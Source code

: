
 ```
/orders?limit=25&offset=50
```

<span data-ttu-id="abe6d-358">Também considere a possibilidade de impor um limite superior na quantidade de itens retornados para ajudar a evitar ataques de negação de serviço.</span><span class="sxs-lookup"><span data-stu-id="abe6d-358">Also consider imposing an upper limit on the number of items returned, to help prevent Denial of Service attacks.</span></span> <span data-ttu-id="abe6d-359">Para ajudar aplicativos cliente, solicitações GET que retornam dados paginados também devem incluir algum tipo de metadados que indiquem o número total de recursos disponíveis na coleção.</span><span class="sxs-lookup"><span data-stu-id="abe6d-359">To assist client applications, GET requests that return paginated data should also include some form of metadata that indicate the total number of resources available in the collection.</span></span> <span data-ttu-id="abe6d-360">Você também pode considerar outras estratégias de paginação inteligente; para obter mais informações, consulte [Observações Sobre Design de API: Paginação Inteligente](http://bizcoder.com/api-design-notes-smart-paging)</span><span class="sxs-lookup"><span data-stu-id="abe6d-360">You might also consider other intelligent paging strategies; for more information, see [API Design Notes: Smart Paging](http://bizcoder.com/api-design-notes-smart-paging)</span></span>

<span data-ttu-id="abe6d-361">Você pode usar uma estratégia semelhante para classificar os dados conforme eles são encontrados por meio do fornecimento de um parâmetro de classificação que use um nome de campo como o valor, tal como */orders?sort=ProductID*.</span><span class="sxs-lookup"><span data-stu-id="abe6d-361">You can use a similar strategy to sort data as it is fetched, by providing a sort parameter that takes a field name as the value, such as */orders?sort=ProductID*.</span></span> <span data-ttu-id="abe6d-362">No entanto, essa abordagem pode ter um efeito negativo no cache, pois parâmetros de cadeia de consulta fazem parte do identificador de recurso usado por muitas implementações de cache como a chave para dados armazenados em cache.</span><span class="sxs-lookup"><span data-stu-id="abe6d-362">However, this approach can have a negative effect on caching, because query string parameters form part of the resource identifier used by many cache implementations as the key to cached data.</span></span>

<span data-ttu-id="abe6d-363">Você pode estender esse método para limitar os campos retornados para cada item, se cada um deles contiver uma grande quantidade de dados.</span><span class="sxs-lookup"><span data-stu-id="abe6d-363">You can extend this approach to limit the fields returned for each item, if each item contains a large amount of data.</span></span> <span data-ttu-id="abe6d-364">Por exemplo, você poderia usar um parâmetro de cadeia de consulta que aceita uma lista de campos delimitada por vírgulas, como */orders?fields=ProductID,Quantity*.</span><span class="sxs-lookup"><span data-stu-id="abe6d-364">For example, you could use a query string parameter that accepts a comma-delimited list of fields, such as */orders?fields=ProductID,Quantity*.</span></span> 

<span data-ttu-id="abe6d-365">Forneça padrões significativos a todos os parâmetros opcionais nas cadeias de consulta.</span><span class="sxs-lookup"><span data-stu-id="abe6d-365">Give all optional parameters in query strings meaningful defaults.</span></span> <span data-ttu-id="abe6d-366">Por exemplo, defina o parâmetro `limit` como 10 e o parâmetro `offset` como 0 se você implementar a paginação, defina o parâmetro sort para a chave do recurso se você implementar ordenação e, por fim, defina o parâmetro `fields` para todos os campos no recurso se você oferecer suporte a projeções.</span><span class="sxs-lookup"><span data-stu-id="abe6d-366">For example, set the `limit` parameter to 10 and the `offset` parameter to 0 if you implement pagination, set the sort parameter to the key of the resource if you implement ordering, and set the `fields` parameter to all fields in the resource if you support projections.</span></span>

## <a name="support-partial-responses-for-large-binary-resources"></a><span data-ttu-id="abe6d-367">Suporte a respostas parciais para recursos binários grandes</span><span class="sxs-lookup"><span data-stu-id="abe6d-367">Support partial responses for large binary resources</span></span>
____
Problem statement:
Each entry above has to be duplicated exactly as it stands.

Exercise answer:
Source code

:
 ```
/orders?limit=25&offset=50
```

<span data-ttu-id="abe6d-358">Também considere a possibilidade de impor um limite superior na quantidade de itens retornados para ajudar a evitar ataques de negação de serviço.</span><span class="sxs-lookup"><span data-stu-id="abe6d-358">Also consider imposing an upper limit on the number of items returned, to help prevent Denial of Service attacks.</span></span> <span data-ttu-id="abe6d-359">Para ajudar aplicativos cliente, solicitações GET que retornam dados paginados também devem incluir algum tipo de metadados que indiquem o número total de recursos disponíveis na coleção.</span><span class="sxs-lookup"><span data-stu-id="abe6d-359">To assist client applications, GET requests that return paginated data should also include some form of metadata that indicate the total number of resources available in the collection.</span></span> <span data-ttu-id="abe6d-360">Você também pode considerar outras estratégias de paginação inteligente; para obter mais informações, consulte [Observações Sobre Design de API: Paginação Inteligente](http://bizcoder.com/api-design-notes-smart-paging)</span><span class="sxs-lookup"><span data-stu-id="abe6d-360">You might also consider other intelligent paging strategies; for more information, see [API Design Notes: Smart Paging](http://bizcoder.com/api-design-notes-smart-paging)</span></span>

<span data-ttu-id="abe6d-361">Você pode usar uma estratégia semelhante para classificar os dados conforme eles são encontrados por meio do fornecimento de um parâmetro de classificação que use um nome de campo como o valor, tal como */orders?sort=ProductID*.</span><span class="sxs-lookup"><span data-stu-id="abe6d-361">You can use a similar strategy to sort data as it is fetched, by providing a sort parameter that takes a field name as the value, such as */orders?sort=ProductID*.</span></span> <span data-ttu-id="abe6d-362">No entanto, essa abordagem pode ter um efeito negativo no cache, pois parâmetros de cadeia de consulta fazem parte do identificador de recurso usado por muitas implementações de cache como a chave para dados armazenados em cache.</span><span class="sxs-lookup"><span data-stu-id="abe6d-362">However, this approach can have a negative effect on caching, because query string parameters form part of the resource identifier used by many cache implementations as the key to cached data.</span></span>

<span data-ttu-id="abe6d-363">Você pode estender esse método para limitar os campos retornados para cada item, se cada um deles contiver uma grande quantidade de dados.</span><span class="sxs-lookup"><span data-stu-id="abe6d-363">You can extend this approach to limit the fields returned for each item, if each item contains a large amount of data.</span></span> <span data-ttu-id="abe6d-364">Por exemplo, você poderia usar um parâmetro de cadeia de consulta que aceita uma lista de campos delimitada por vírgulas, como */orders?fields=ProductID,Quantity*.</span><span class="sxs-lookup"><span data-stu-id="abe6d-364">For example, you could use a query string parameter that accepts a comma-delimited list of fields, such as */orders?fields=ProductID,Quantity*.</span></span> 

<span data-ttu-id="abe6d-365">Forneça padrões significativos a todos os parâmetros opcionais nas cadeias de consulta.</span><span class="sxs-lookup"><span data-stu-id="abe6d-365">Give all optional parameters in query strings meaningful defaults.</span></span> <span data-ttu-id="abe6d-366">Por exemplo, defina o parâmetro `limit` como 10 e o parâmetro `offset` como 0 se você implementar a paginação, defina o parâmetro sort para a chave do recurso se você implementar ordenação e, por fim, defina o parâmetro `fields` para todos os campos no recurso se você oferecer suporte a projeções.</span><span class="sxs-lookup"><span data-stu-id="abe6d-366">For example, set the `limit` parameter to 10 and the `offset` parameter to 0 if you implement pagination, set the sort parameter to the key of the resource if you implement ordering, and set the `fields` parameter to all fields in the resource if you support projections.</span></span>

## <a name="support-partial-responses-for-large-binary-resources"></a><span data-ttu-id="abe6d-367">Suporte a respostas parciais para recursos binários grandes</span><span class="sxs-lookup"><span data-stu-id="abe6d-367">Support partial responses for large binary resources</span></span>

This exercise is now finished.